◆ PROMPT ◆
The lines to copy are those in the records below that hold the word "CORS".

◆ EXERCISE MATERIAL ◆

******

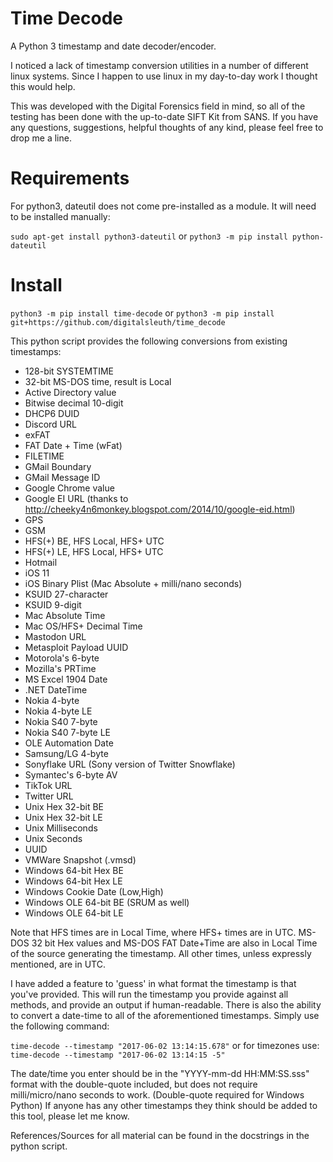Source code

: # Time Decode
A Python 3 timestamp and date decoder/encoder. 

I noticed a lack of timestamp conversion utilities in a number of different linux systems. Since I happen to use linux in my day-to-day work I thought this would help.

This was developed with the Digital Forensics field in mind, so all of the testing has been done with the up-to-date SIFT Kit from SANS.
If you have any questions, suggestions, helpful thoughts of any kind, please feel free to drop me a line.

# Requirements
For python3, dateutil does not come pre-installed as a module. It will need to be installed manually:

`sudo apt-get install python3-dateutil` or `python3 -m pip install python-dateutil`

# Install
`python3 -m pip install time-decode` or `python3 -m pip install git+https://github.com/digitalsleuth/time_decode`

This python script provides the following conversions from existing timestamps:

- 128-bit SYSTEMTIME
- 32-bit MS-DOS time, result is Local
- Active Directory value
- Bitwise decimal 10-digit
- DHCP6 DUID
- Discord URL
- exFAT
- FAT Date + Time (wFat)
- FILETIME
- GMail Boundary
- GMail Message ID
- Google Chrome value
- Google EI URL (thanks to http://cheeky4n6monkey.blogspot.com/2014/10/google-eid.html)
- GPS
- GSM
- HFS(+) BE, HFS Local, HFS+ UTC
- HFS(+) LE, HFS Local, HFS+ UTC
- Hotmail
- iOS 11
- iOS Binary Plist (Mac Absolute + milli/nano seconds)
- KSUID 27-character
- KSUID 9-digit
- Mac Absolute Time
- Mac OS/HFS+ Decimal Time
- Mastodon URL
- Metasploit Payload UUID
- Motorola's 6-byte
- Mozilla's PRTime
- MS Excel 1904 Date
- .NET DateTime
- Nokia 4-byte
- Nokia 4-byte LE
- Nokia S40 7-byte
- Nokia S40 7-byte LE
- OLE Automation Date
- Samsung/LG 4-byte
- Sonyflake URL (Sony version of Twitter Snowflake)
- Symantec's 6-byte AV
- TikTok URL
- Twitter URL
- Unix Hex 32-bit BE
- Unix Hex 32-bit LE
- Unix Milliseconds
- Unix Seconds
- UUID
- VMWare Snapshot (.vmsd)
- Windows 64-bit Hex BE
- Windows 64-bit Hex LE
- Windows Cookie Date (Low,High)
- Windows OLE 64-bit BE (SRUM as well)
- Windows OLE 64-bit LE

Note that HFS times are in Local Time, where HFS+ times are in UTC. MS-DOS 32 bit Hex values and MS-DOS FAT Date+Time are also in Local Time of the source generating the timestamp. All other times, unless expressly mentioned, are in UTC.

I have added a feature to 'guess' in what format the timestamp is that you've provided. This will run the timestamp you provide against all methods, and provide an output if human-readable.
There is also the ability to convert a date-time to all of the aforementioned timestamps. Simply use the following command:

`time-decode --timestamp "2017-06-02 13:14:15.678"`
or for timezones use:
`time-decode --timestamp "2017-06-02 13:14:15 -5"`

The date/time you enter should be in the "YYYY-mm-dd HH:MM:SS.sss" format with the double-quote included, but does not require milli/micro/nano seconds to work. (Double-quote required for Windows Python)
If anyone has any other timestamps they think should be added to this tool, please let me know.

References/Sources for all material can be found in the docstrings in the python script.

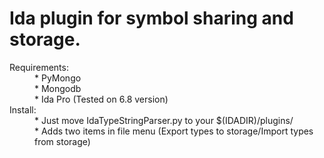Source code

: Ida plugin for symbol sharing and storage.
===========================================
<dl>
<dt>Requirements:</dt>
<dd>* PyMongo</dd>
<dd>* Mongodb</dd>
<dd>* Ida Pro (Tested on 6.8 version)</dd>
<dt>Install:</dt>
<dd>* Just move IdaTypeStringParser.py to your $(IDADIR)/plugins/</dd>
<dd>* Adds two items in file menu (Export types to storage/Import types from storage)</dd>
</dl>
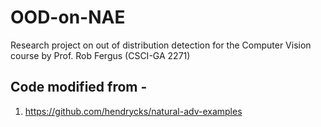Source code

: # OOD-on-NAE

Research project on out of distribution detection for the Computer Vision course by Prof. Rob Fergus (CSCI-GA 2271)

## Code modified from -
1. https://github.com/hendrycks/natural-adv-examples
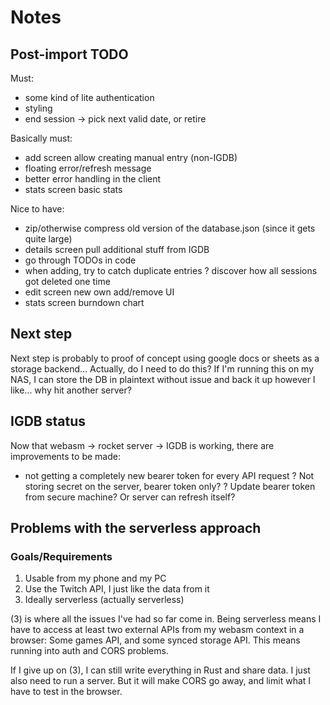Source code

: # Notes

## Post-import TODO

Must:
+ some kind of lite authentication
+ styling
+ end session -> pick next valid date, or retire

Basically must:
+ add screen allow creating manual entry (non-IGDB)
+ floating error/refresh message
+ better error handling in the client
+ stats screen basic stats

Nice to have:
+ zip/otherwise compress old version of the database.json (since it gets quite large)
+ details screen pull additional stuff from IGDB
+ go through TODOs in code
+ when adding, try to catch duplicate entries
? discover how all sessions got deleted one time
+ edit screen new own add/remove UI
+ stats screen burndown chart

## Next step
Next step is probably to proof of concept using google docs or sheets as a storage backend...
Actually, do I need to do this? If I'm running this on my NAS, I can store the DB in plaintext
without issue and back it up however I like... why hit another server?

## IGDB status
Now that webasm -> rocket server -> IGDB is working, there are improvements to be made:
+ not getting a completely new bearer token for every API request
? Not storing secret on the server, bearer token only?
? Update bearer token from secure machine? Or server can refresh itself?

## Problems with the serverless approach

### Goals/Requirements
1. Usable from my phone and my PC
2. Use the Twitch API, I just like the data from it
3. Ideally serverless (actually serverless)

(3) is where all the issues I've had so far come in. Being serverless means I have to access at
least two external APIs from my webasm context in a browser: Some games API, and some synced
storage API. This means running into auth and CORS problems.

If I give up on (3), I can still write everything in Rust and share data. I just also need to run
a server. But it will make CORS go away, and limit what I have to test in the browser.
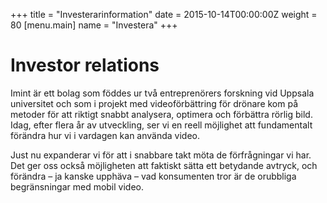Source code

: +++
title = "Investerarinformation"
date = 2015-10-14T00:00:00Z
weight = 80
[menu.main]
name = "Investera"
+++
# Investor relations

Imint är ett bolag som föddes ur två entreprenörers forskning vid Uppsala universitet och som i projekt med videoförbättring för drönare kom på metoder för att riktigt snabbt analysera, optimera och förbättra rörlig bild. Idag, efter flera år av utveckling, ser vi en reell möjlighet att fundamentalt förändra hur vi i vardagen kan använda video.  

Just nu expanderar vi för att i snabbare takt möta de förfrågningar vi har. Det ger oss också möjligheten att faktiskt sätta ett betydande avtryck, och förändra – ja kanske upphäva – vad konsumenten tror är de orubbliga begränsningar med mobil video.
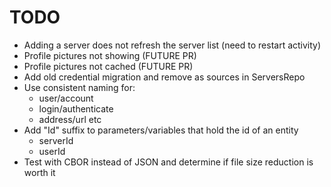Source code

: # TODO

  - Adding a server does not refresh the server list (need to restart activity)
  - Profile pictures not showing (FUTURE PR)
  - Profile pictures not cached (FUTURE PR)
  - Add old credential migration and remove as sources in ServersRepo
  - Use consistent naming for:
    - user/account
    - login/authenticate
    - address/url
    etc
  - Add "Id" suffix to parameters/variables that hold the id of an entity
    - serverId
    - userId
  - Test with CBOR instead of JSON and determine if file size reduction is worth it
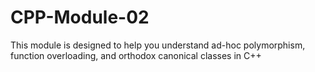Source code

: # CPP-Module-02
This module is designed to help you understand ad-hoc polymorphism, function overloading, and orthodox canonical classes in C++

******

◆ RESULT OF THE EXERCISE ◆
storage API. This means running into auth and CORS problems.
a server. But it will make CORS go away, and limit what I have to test in the browser.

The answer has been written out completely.